[Stored dataset items]
○ ○ ○

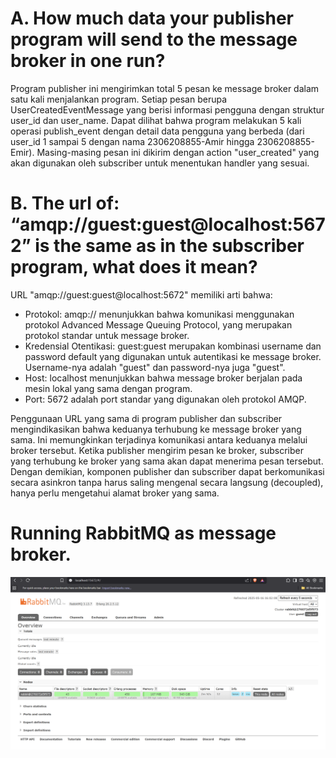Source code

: # A. How much data your publisher program will send to the message broker in one run?

Program publisher ini mengirimkan total 5 pesan ke message broker dalam satu kali menjalankan program. Setiap pesan berupa UserCreatedEventMessage yang berisi informasi pengguna dengan struktur user_id dan user_name. Dapat dilihat bahwa program melakukan 5 kali operasi publish_event dengan detail data pengguna yang berbeda (dari user_id 1 sampai 5 dengan nama 2306208855-Amir hingga 2306208855-Emir). Masing-masing pesan ini dikirim dengan action "user_created" yang akan digunakan oleh subscriber untuk menentukan handler yang sesuai.

# B. The url of: “amqp://guest:guest@localhost:5672” is the same as in the subscriber program, what does it mean?

URL "amqp://guest:guest@localhost:5672" memiliki arti bahwa:

- Protokol: amqp:// menunjukkan bahwa komunikasi menggunakan protokol Advanced Message Queuing Protocol, yang merupakan protokol standar untuk message broker.
- Kredensial Otentikasi: guest:guest merupakan kombinasi username dan password default yang digunakan untuk autentikasi ke message broker. Username-nya adalah "guest" dan password-nya juga "guest".
- Host: localhost menunjukkan bahwa message broker berjalan pada mesin lokal yang sama dengan program.
- Port: 5672 adalah port standar yang digunakan oleh protokol AMQP.

Penggunaan URL yang sama di program publisher dan subscriber mengindikasikan bahwa keduanya terhubung ke message broker yang sama. Ini memungkinkan terjadinya komunikasi antara keduanya melalui broker tersebut. Ketika publisher mengirim pesan ke broker, subscriber yang terhubung ke broker yang sama akan dapat menerima pesan tersebut. Dengan demikian, komponen publisher dan subscriber dapat berkomunikasi secara asinkron tanpa harus saling mengenal secara langsung (decoupled), hanya perlu mengetahui alamat broker yang sama.

# Running RabbitMQ as message broker.

![rabbitmq](image.png)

○ ○ ○

# What needs to be done
Please write out all of the data verbatim, with no pictures in the copy.

# Written response
Source code

: # A. How much data your publisher program will send to the message broker in one run?

Program publisher ini mengirimkan total 5 pesan ke message broker dalam satu kali menjalankan program. Setiap pesan berupa UserCreatedEventMessage yang berisi informasi pengguna dengan struktur user_id dan user_name. Dapat dilihat bahwa program melakukan 5 kali operasi publish_event dengan detail data pengguna yang berbeda (dari user_id 1 sampai 5 dengan nama 2306208855-Amir hingga 2306208855-Emir). Masing-masing pesan ini dikirim dengan action "user_created" yang akan digunakan oleh subscriber untuk menentukan handler yang sesuai.

# B. The url of: “amqp://guest:guest@localhost:5672” is the same as in the subscriber program, what does it mean?

URL "amqp://guest:guest@localhost:5672" memiliki arti bahwa:

- Protokol: amqp:// menunjukkan bahwa komunikasi menggunakan protokol Advanced Message Queuing Protocol, yang merupakan protokol standar untuk message broker.
- Kredensial Otentikasi: guest:guest merupakan kombinasi username dan password default yang digunakan untuk autentikasi ke message broker. Username-nya adalah "guest" dan password-nya juga "guest".
- Host: localhost menunjukkan bahwa message broker berjalan pada mesin lokal yang sama dengan program.
- Port: 5672 adalah port standar yang digunakan oleh protokol AMQP.

Penggunaan URL yang sama di program publisher dan subscriber mengindikasikan bahwa keduanya terhubung ke message broker yang sama. Ini memungkinkan terjadinya komunikasi antara keduanya melalui broker tersebut. Ketika publisher mengirim pesan ke broker, subscriber yang terhubung ke broker yang sama akan dapat menerima pesan tersebut. Dengan demikian, komponen publisher dan subscriber dapat berkomunikasi secara asinkron tanpa harus saling mengenal secara langsung (decoupled), hanya perlu mengetahui alamat broker yang sama.

# Running RabbitMQ as message broker.

![rabbitmq](image.png)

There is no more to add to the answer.